1.3 Das Bundesgericht ist an die tatsächlichen Feststellungen der letzten
kantonalen Instanz gebunden, es wäre denn, dass sie unter Verletzung
bundesrechtlicher Beweisvorschriften zustande gekommen sind (BGE 130 III 102
E. 2.2). Vorbehalten bleibt die Berichtigung offensichtlich auf Versehen
beruhender Feststellungen von Amtes wegen (Art. 63 Abs. 2 OG). Ausführungen
gegen die tatsächlichen Feststellungen sind unzulässig (Art. 55 Abs. 1 lit. c
OG). Für die Kritik an der Beweiswürdigung durch die Vorinstanz ist die
staatsrechtliche Beschwerde wegen Verletzung des Willkürverbotes gegeben
(Art. 9 BV, Art. 43 Abs. 1 OG). Diese Anforderungen gelten auch für die
Berufungsantwort (Art. 59 Abs. 3 OG). Soweit die Berufungsklägerin sich zur
Entschädigung der Berufungsbeklagten für die Nichtausübung des strittigen
Wohnrechts äussert, ist sie nicht zu hören.
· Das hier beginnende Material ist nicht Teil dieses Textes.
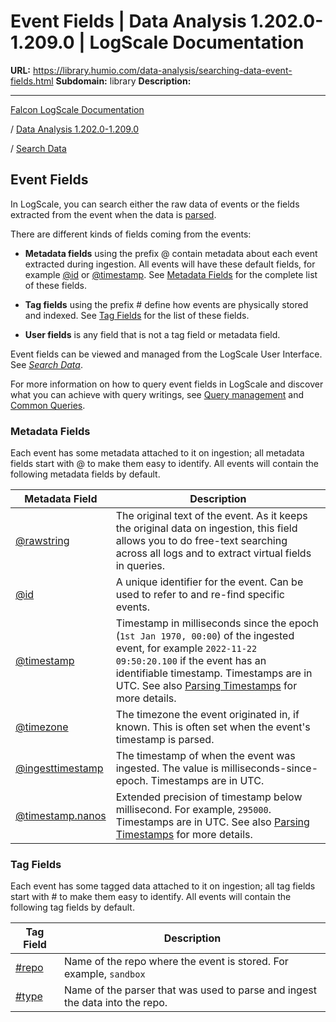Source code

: # Event Fields | Data Analysis 1.202.0-1.209.0 | LogScale Documentation

**URL:** https://library.humio.com/data-analysis/searching-data-event-fields.html
**Subdomain:** library
**Description:** 

---

[Falcon LogScale Documentation](https://library.humio.com)

/ [Data Analysis 1.202.0-1.209.0](data-analysis-docs.html)

/ [Search Data](searching-data.html)

## Event Fields

In LogScale, you can search either the raw data of events or the fields extracted from the event when the data is [parsed](parsers.html "Parse Data"). 

There are different kinds of fields coming from the events: 

  * **Metadata fields** using the prefix @ contain metadata about each event extracted during ingestion. All events will have these default fields, for example [@id](searching-data-event-fields.html#searching-data-event-fields-metadata-id) or [@timestamp](searching-data-event-fields.html#searching-data-event-fields-metadata-timestamp). See [Metadata Fields](searching-data-event-fields.html#searching-data-event-fields-metadata "Metadata Fields") for the complete list of these fields. 

  * **Tag fields** using the prefix # define how events are physically stored and indexed. See [Tag Fields](searching-data-event-fields.html#searching-data-event-fields-tag "Tag Fields") for the list of these fields. 

  * **User fields** is any field that is not a tag field or metadata field. 




Event fields can be viewed and managed from the LogScale User Interface. See [_Search Data_](searching-data.html "Search Data"). 

For more information on how to query event fields in LogScale and discover what you can achieve with query writings, see [Query management](writing-queries-manage.html "Query management") and [Common Queries](writing-queries-operations.html "Frequent query operations"). 

### Metadata Fields

Each event has some metadata attached to it on ingestion; all metadata fields start with @ to make them easy to identify. All events will contain the following metadata fields by default. 

Metadata Field |  Description   
---|---  
[@rawstring](searching-data-event-fields.html#searching-data-event-fields-metadata-rawstring) |  The original text of the event. As it keeps the original data on ingestion, this field allows you to do free-text searching across all logs and to extract virtual fields in queries.   
[@id](searching-data-event-fields.html#searching-data-event-fields-metadata-id) |  A unique identifier for the event. Can be used to refer to and re-find specific events.   
[@timestamp](searching-data-event-fields.html#searching-data-event-fields-metadata-timestamp) |  Timestamp in milliseconds since the epoch (`1st Jan 1970, 00:00`) of the ingested event, for example `2022-11-22 09:50:20.100` if the event has an identifiable timestamp. Timestamps are in UTC. See also [Parsing Timestamps](parsers-parsing-timestamps.html "Parsing Timestamps") for more details.   
[@timezone](searching-data-event-fields.html#searching-data-event-fields-metadata-timezone) |  The timezone the event originated in, if known. This is often set when the event's timestamp is parsed.   
[@ingesttimestamp](searching-data-event-fields.html#searching-data-event-fields-metadata-ingesttimestamp) |  The timestamp of when the event was ingested. The value is milliseconds-since-epoch. Timestamps are in UTC.   
[@timestamp.nanos](searching-data-event-fields.html#searching-data-event-fields-metadata-timestampnanos) |  Extended precision of timestamp below millisecond. For example, `295000`. Timestamps are in UTC. See also [Parsing Timestamps](parsers-parsing-timestamps.html "Parsing Timestamps") for more details.   
  
### Tag Fields

Each event has some tagged data attached to it on ingestion; all tag fields start with # to make them easy to identify. All events will contain the following tag fields by default. 

Tag Field |  Description   
---|---  
[#repo](searching-data-event-fields.html#searching-data-event-fields-tag-repo) |  Name of the repo where the event is stored. For example, `sandbox`  
[#type](searching-data-event-fields.html#searching-data-event-fields-tag-type) |  Name of the parser that was used to parse and ingest the data into the repo.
Dies gilt in gleicher Weise für
die Darlegungen der Berufungsbeklagten zur schleppenden Arbeitsweise des
Konkursverwalters.

2.
Anlass zur Berufung bildet die Frage, auf welche Weise in einem
Konkursverfahren der Bestand einer strittigen Dienstbarkeit zu klären ist.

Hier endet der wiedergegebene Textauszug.